The intention is for Milntuim eventually to be a place where sīladharā and anagārikās can live in community for periods of time following a monastic routine, hopefully, without some of the complexities of the larger double communities. There would also be facilities for individual sīladharā to spend up to several months in solitary retreat. In addition I would hope that it can support the practice of lay friends near and far and – as far as our monastic discipline permits – integrate with the local community.

===2009 Ordination at Bodhinyana===

On 22 October 2009 Ajahn Brahm facilitated an ordination ceremony for bhikkhunis where four female Buddhists, Venerable Ajahn Vayama, and Venerables Nirodha, Seri and Hasapanna, were ordained into Ajahn Brahm's lineage. Bhante Sujato along with his teacher Ajahn Brahm were involved with re-establishing bhikkhuni Ordination in the Forest sangha of Ajahn Chah. Bhante Sujato along with other scholars such as Brahm and Bhikkhu Analayo had come to the conclusion that there was no valid reason the extinct bhikkhuni order couldn't be re-established.

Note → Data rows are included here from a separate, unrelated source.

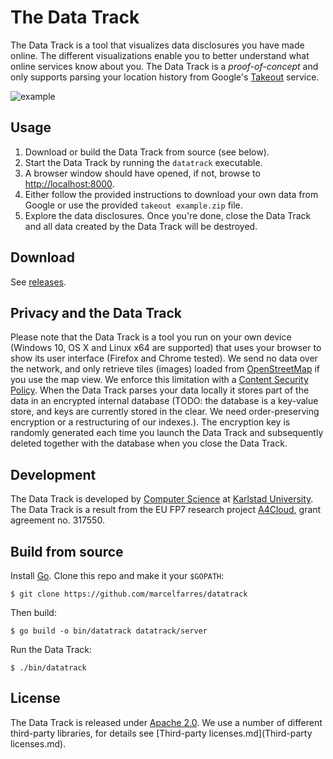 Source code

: # The Data Track
The Data Track is a tool that visualizes data disclosures you have made online.
The different visualizations enable you to better understand what online
services know about you. The Data Track is a *proof-of-concept* and only supports
parsing your location history from Google's
[Takeout](https://myaccount.google.com/intro/privacy) service.

![example](screenshot.png)

## Usage
1. Download or build the Data Track from source (see below).
2. Start the Data Track by running the `datatrack` executable.
3. A browser window should have opened, if not, browse to
[http://localhost:8000](http://localhost:8000).
4. Either follow the provided instructions to download your own data from Google
or use the provided `takeout example.zip` file.
5. Explore the data disclosures. Once you're done, close the Data Track and all
data created by the Data Track will be destroyed.

## Download
See [releases](https://github.com/marcelfarres/datatrack/releases).

## Privacy and the Data Track
Please note that the Data Track is a tool you run on your own device (Windows 10,
  OS X and Linux x64 are supported) that uses your browser to show its user
  interface (Firefox and Chrome tested). We send no data over the network, and
  only retrieve tiles (images) loaded from [OpenStreetMap](http://www.openstreetmap.org/)
  if you use the map view. We enforce this limitation with a [Content Security Policy](https://en.wikipedia.org/wiki/Content_Security_Policy).
  When the Data Track parses your data locally it stores part of the data in an
  encrypted internal database (TODO: the database is a key-value store, and keys
  are currently stored in the clear. We need order-preserving encryption or a
  restructuring of our indexes.). The encryption key is randomly generated each
  time you launch the Data Track and subsequently deleted together with the
  database when you close the Data Track.

## Development
The Data Track is developed by [Computer Science](https://www.kau.se/cs) at
[Karlstad University](https://www.kau.se/). The Data Track is a result from the
EU FP7 research project [A4Cloud](http://www.a4cloud.eu/), grant agreement no.
317550.

## Build from source
Install [Go](https://golang.org). Clone this repo and make it your `$GOPATH`:

    $ git clone https://github.com/marcelfarres/datatrack

Then build:

    $ go build -o bin/datatrack datatrack/server

Run the Data Track:

    $ ./bin/datatrack


## License
The Data Track is released under [Apache 2.0](LICENSE). We use a number of
different third-party libraries, for details see
[Third-party licenses.md](Third-party licenses.md).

A number of Buddhist monastics and scholars worldwide expressed sympathy with Brahm's stance, expressing concern at what they perceived to be limitations, contradictions and ahistoricism in structural approaches to the currently existing Siladhara Order and its barriers placed on full bhikkuni ordination. The ordination ceremony however, led to Brahm's expulsion from the Thai Forest Lineage of Ajahn Chah. The ordination ceremony took place at Ajahn Brahm's Bodhinyana Monastery at Serpentine (near Perth, WA), Australia. For his actions of 22 October 2009, on 1 November 2009, at a meeting of senior members of the Thai monastic sangha, held at Wat Pah Pong, Ubon Ratchathani, Thailand, Brahm was removed from the Ajahn Chah Forest Sangha lineage and is no longer associated with the main monastery in Thailand, Wat Pah Pong, nor with any of the other Western Forest Sangha branch monasteries of the Ajahn Chah tradition. Bhante Sujato—remaining faithful to his convictions that there was no reason the order should not be revived—resisted pressure and intimidation and went on to found Santi Forest Monastery, and, following Bhante Sujato's wishes, Santi became a thriving and successful Bhikkhunī ( Buddhist nun's ) monastery Vihara in 2012.